__HOW TO COMPLETE THIS TASK__
Could you copy every record exactly, leaving the pictures behind?

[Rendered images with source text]
• • • • •

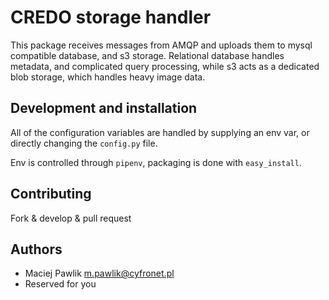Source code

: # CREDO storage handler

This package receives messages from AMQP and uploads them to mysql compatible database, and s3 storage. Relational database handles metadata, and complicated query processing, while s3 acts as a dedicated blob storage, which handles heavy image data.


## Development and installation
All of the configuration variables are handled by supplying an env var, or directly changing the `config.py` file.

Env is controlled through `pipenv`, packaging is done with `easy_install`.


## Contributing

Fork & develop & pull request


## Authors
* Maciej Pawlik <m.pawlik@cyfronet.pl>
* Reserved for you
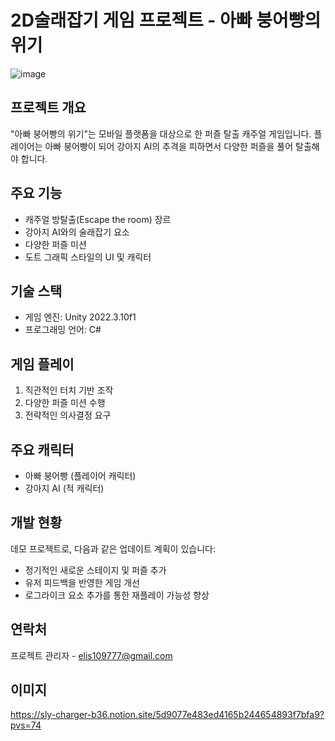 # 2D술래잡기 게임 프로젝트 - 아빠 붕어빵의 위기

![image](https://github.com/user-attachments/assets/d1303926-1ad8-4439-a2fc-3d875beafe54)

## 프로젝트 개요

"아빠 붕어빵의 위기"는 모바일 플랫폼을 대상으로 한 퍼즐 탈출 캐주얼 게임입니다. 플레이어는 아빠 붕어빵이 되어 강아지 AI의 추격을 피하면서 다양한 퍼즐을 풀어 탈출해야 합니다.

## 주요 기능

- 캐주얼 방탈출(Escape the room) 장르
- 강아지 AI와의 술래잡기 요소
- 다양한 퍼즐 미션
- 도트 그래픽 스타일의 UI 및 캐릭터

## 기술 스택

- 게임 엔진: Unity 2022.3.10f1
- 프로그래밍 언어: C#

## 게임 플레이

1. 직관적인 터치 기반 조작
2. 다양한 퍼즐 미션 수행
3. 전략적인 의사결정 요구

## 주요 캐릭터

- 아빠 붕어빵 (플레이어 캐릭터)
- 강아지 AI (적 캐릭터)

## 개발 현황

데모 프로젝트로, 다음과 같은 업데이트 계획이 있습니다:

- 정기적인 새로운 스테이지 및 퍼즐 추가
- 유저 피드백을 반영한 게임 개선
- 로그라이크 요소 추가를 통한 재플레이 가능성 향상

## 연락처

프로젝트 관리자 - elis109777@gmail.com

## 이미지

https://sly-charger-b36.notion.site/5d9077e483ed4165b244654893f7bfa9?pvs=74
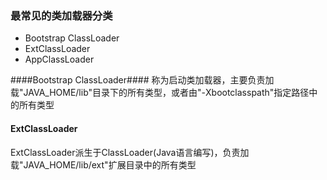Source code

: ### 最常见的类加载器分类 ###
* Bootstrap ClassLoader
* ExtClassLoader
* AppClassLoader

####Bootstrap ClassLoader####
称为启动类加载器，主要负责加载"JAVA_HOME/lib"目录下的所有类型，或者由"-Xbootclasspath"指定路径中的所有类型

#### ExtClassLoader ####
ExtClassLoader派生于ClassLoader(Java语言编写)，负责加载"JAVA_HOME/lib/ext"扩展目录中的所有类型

• • • • •

__EXERCISE RESULT__
Source code

: # CREDO storage handler

This package receives messages from AMQP and uploads them to mysql compatible database, and s3 storage. Relational database handles metadata, and complicated query processing, while s3 acts as a dedicated blob storage, which handles heavy image data.


## Development and installation
All of the configuration variables are handled by supplying an env var, or directly changing the `config.py` file.

Env is controlled through `pipenv`, packaging is done with `easy_install`.


## Contributing

Fork & develop & pull request


## Authors
* Maciej Pawlik <m.pawlik@cyfronet.pl>
* Reserved for you
 # 2D술래잡기 게임 프로젝트 - 아빠 붕어빵의 위기

![image](https://github.com/user-attachments/assets/d1303926-1ad8-4439-a2fc-3d875beafe54)

## 프로젝트 개요

"아빠 붕어빵의 위기"는 모바일 플랫폼을 대상으로 한 퍼즐 탈출 캐주얼 게임입니다. 플레이어는 아빠 붕어빵이 되어 강아지 AI의 추격을 피하면서 다양한 퍼즐을 풀어 탈출해야 합니다.

## 주요 기능

- 캐주얼 방탈출(Escape the room) 장르
- 강아지 AI와의 술래잡기 요소
- 다양한 퍼즐 미션
- 도트 그래픽 스타일의 UI 및 캐릭터

## 기술 스택

- 게임 엔진: Unity 2022.3.10f1
- 프로그래밍 언어: C#

## 게임 플레이

1. 직관적인 터치 기반 조작
2. 다양한 퍼즐 미션 수행
3. 전략적인 의사결정 요구

## 주요 캐릭터

- 아빠 붕어빵 (플레이어 캐릭터)
- 강아지 AI (적 캐릭터)

## 개발 현황

데모 프로젝트로, 다음과 같은 업데이트 계획이 있습니다:

- 정기적인 새로운 스테이지 및 퍼즐 추가
- 유저 피드백을 반영한 게임 개선
- 로그라이크 요소 추가를 통한 재플레이 가능성 향상

## 연락처

프로젝트 관리자 - elis109777@gmail.com

## 이미지

https://sly-charger-b36.notion.site/5d9077e483ed4165b244654893f7bfa9?pvs=74
Source code

: ### 最常见的类加载器分类 ###
* Bootstrap ClassLoader
* ExtClassLoader
* AppClassLoader

####Bootstrap ClassLoader####
称为启动类加载器，主要负责加载"JAVA_HOME/lib"目录下的所有类型，或者由"-Xbootclasspath"指定路径中的所有类型

#### ExtClassLoader ####
ExtClassLoader派生于ClassLoader(Java语言编写)，负责加载"JAVA_HOME/lib/ext"扩展目录中的所有类型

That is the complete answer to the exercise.